How do you count the value of a converted garage when appraising a home?

This is a question that comes up more than you would think. There could be many different answers, so I’ll try to cover each one below.

Garage ConversionConverting your garage into a studio, man cave, or whatever, can be an excellent way to add some living space to your home.

Most of the time when I see someone has done this is when they have a detached garage with a large driveway. The owners already find themselves parking on the driveway most of the time, so figure “Why not.”

Converting your garage can be perfect for you at the time, but as with anything, there are always pros and cons.

Pros of converting your garage

Of course, the biggest advantage when it comes to converting a garage is the added living area.

When you find yourself using your garage only for storage, then might as well spruce it up and use it for more. If you have plenty of room to park on the driveway, then go right ahead.

My advice to you is to take it a step further and see if you can convert it to a second unit that you could lease out.

Check your local zoning to make sure it’s legal, and you might find yourself with a rent check every month.

Cons of converting your garage

While the pros seem good while you still own the home, the cons come to play when you go to sell it.

If the “conversion” consists of minimal cosmetic changes, like paint, then you’re safe.

However, if you remove the entire garage door, or do some structural work, you might find yourself in a pickle.

Certain buyers will love the extra space, but many will be turned off by it, especially if they wanted a garage.

If you do decide to make the conversion, you will be left with no garage, and that is not always a good thing in the end.

As far as appraisals go…

There are different scenarios when it comes to appraising a home with a converted garage.

First, I would look at it to see if there are any structural changes.

I have seen people remove the garage door completely, add walls inside, or even add sliding doors.

Next, I would see if the owner pulled permits and hired a professional to do the conversion.

Third, I would look to see if this kind of conversion is typical for the area.

Finally, if the garage were now the second unit, I would make sure that it is legal.

Now, when it comes to the value…

The majority of the time, I will give the value to the converted garage as if it were still a garage.

That is to say unless you took the garage door off.

To have the garage conversion count as “living space”:

It would have to be permitted, completed by a professional, and be somewhat typical for the area.

If it follows the rules above and it was converted to a legal second unit, then I would most likely value it as a duplex.

If the garage is attached to the house and was converted illegally, then I would just value it as a garage.

If it is an illegal conversion, has no garage door, and is total crap, then I would value it as a storage space.

There are so many different scenarios that it’s impossible to list them all here.

Unless it has permits and was done professionally, it will most likely appraise as a garage.

Austin Fernald

Austin Fernald is a California certified residential appraiser and the founder of Realvals. He writes about the Bay Area real estate market, as well as the real estate appraisal industry as a whole.

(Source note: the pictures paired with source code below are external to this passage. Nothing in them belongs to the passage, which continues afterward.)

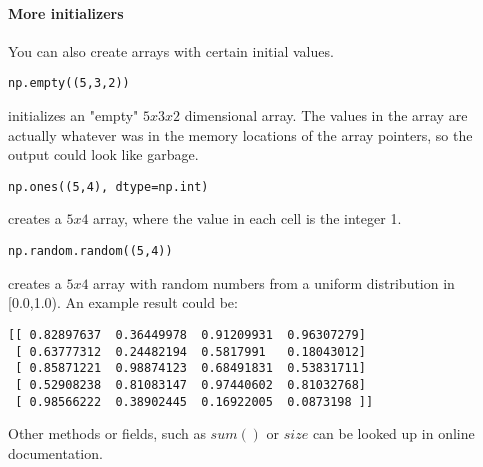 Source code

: \paragraph{More initializers} You can also create arrays with certain initial values.

\begin{lstlisting}[style=python]
np.empty((5,3,2))
\end{lstlisting}

\noindent initializes an "empty" $5x3x2$ dimensional array. The values in the array are actually whatever was in the memory locations of the array pointers, so the output could look like garbage.

\begin{lstlisting}[style=python]
np.ones((5,4), dtype=np.int)
\end{lstlisting}

\noindent creates a $5x4$ array, where the value in each cell is the integer 1.

\begin{lstlisting}[style=python]
np.random.random((5,4))
\end{lstlisting}

\noindent creates a $5x4$ array with random numbers from a uniform distribution in [0.0,1.0). An example result could be:

\begin{lstlisting}[style=python]
[[ 0.82897637  0.36449978  0.91209931  0.96307279]
 [ 0.63777312  0.24482194  0.5817991   0.18043012]
 [ 0.85871221  0.98874123  0.68491831  0.53831711]
 [ 0.52908238  0.81083147  0.97440602  0.81032768]
 [ 0.98566222  0.38902445  0.16922005  0.0873198 ]]
\end{lstlisting}

\noindent Other methods or fields, such as $sum()$ or $size$ can be looked up in online documentation. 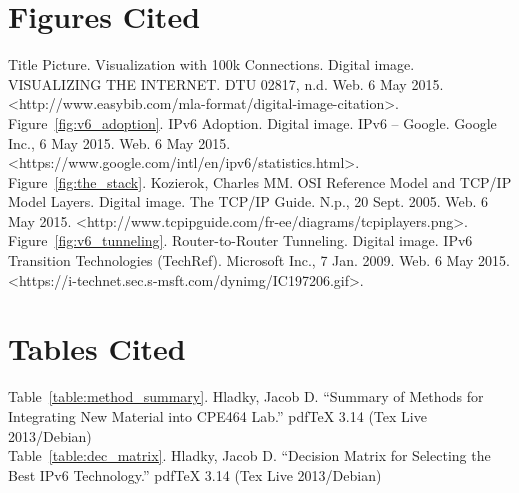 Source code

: \documentclass[12pt]{article}
\begin{document}
\section{Figures Cited}

\begin{hangparas}{0.25in}{1}
Title Picture. Visualization with 100k Connections. Digital image. VISUALIZING THE INTERNET. DTU 02817, n.d. Web. 6 May 2015. <http://www.easybib.com/mla-format/digital-image-citation>.\\

Figure~\ref{fig:v6_adoption}. IPv6 Adoption. Digital image. IPv6 -- Google. Google Inc., 6 May 2015. Web. 6 May 2015. <https://www.google.com/intl/en/ipv6/statistics.html>.\\

Figure~\ref{fig:the_stack}. Kozierok, Charles MM. OSI Reference Model and TCP/IP Model Layers. Digital image. The TCP/IP Guide. N.p., 20 Sept. 2005. Web. 6 May 2015. <http://www.tcpipguide.com/fr-ee/diagrams/tcpiplayers.png>.\\

Figure~\ref{fig:v6_tunneling}. Router-to-Router Tunneling. Digital image. IPv6 Transition Technologies (TechRef). Microsoft Inc., 7 Jan. 2009. Web. 6 May 2015. <https://i-technet.sec.s-msft.com/dynimg/IC197206.gif>.
\end{hangparas}

\section{Tables Cited}

\begin{hangparas}{0.25in}{1}
Table~\ref{table:method_summary}. Hladky, Jacob D. ``Summary of Methods for Integrating New Material into CPE464 Lab.'' pdfTeX 3.14 (Tex Live 2013/Debian) \\

Table~\ref{table:dec_matrix}. Hladky, Jacob D. ``Decision Matrix for Selecting the Best IPv6 Technology.'' pdfTeX 3.14 (Tex Live 2013/Debian)
\end{hangparas}

\endgroup
\end{document}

2 thoughts on “How do you count the value of a converted garage when appraising a home?”

  1. I have found this in my area too Austin. Sellers usually do not understand how this type of improvement is valued so they waste a lot of money in the conversion when they will not get it back when they sell or when they get a refinance and expect their home to appraise for a higher amount.

    • Yep! I can understand the desire if they plan on living there forever and never getting it refinanced, but otherwise it doesn’t make any sense.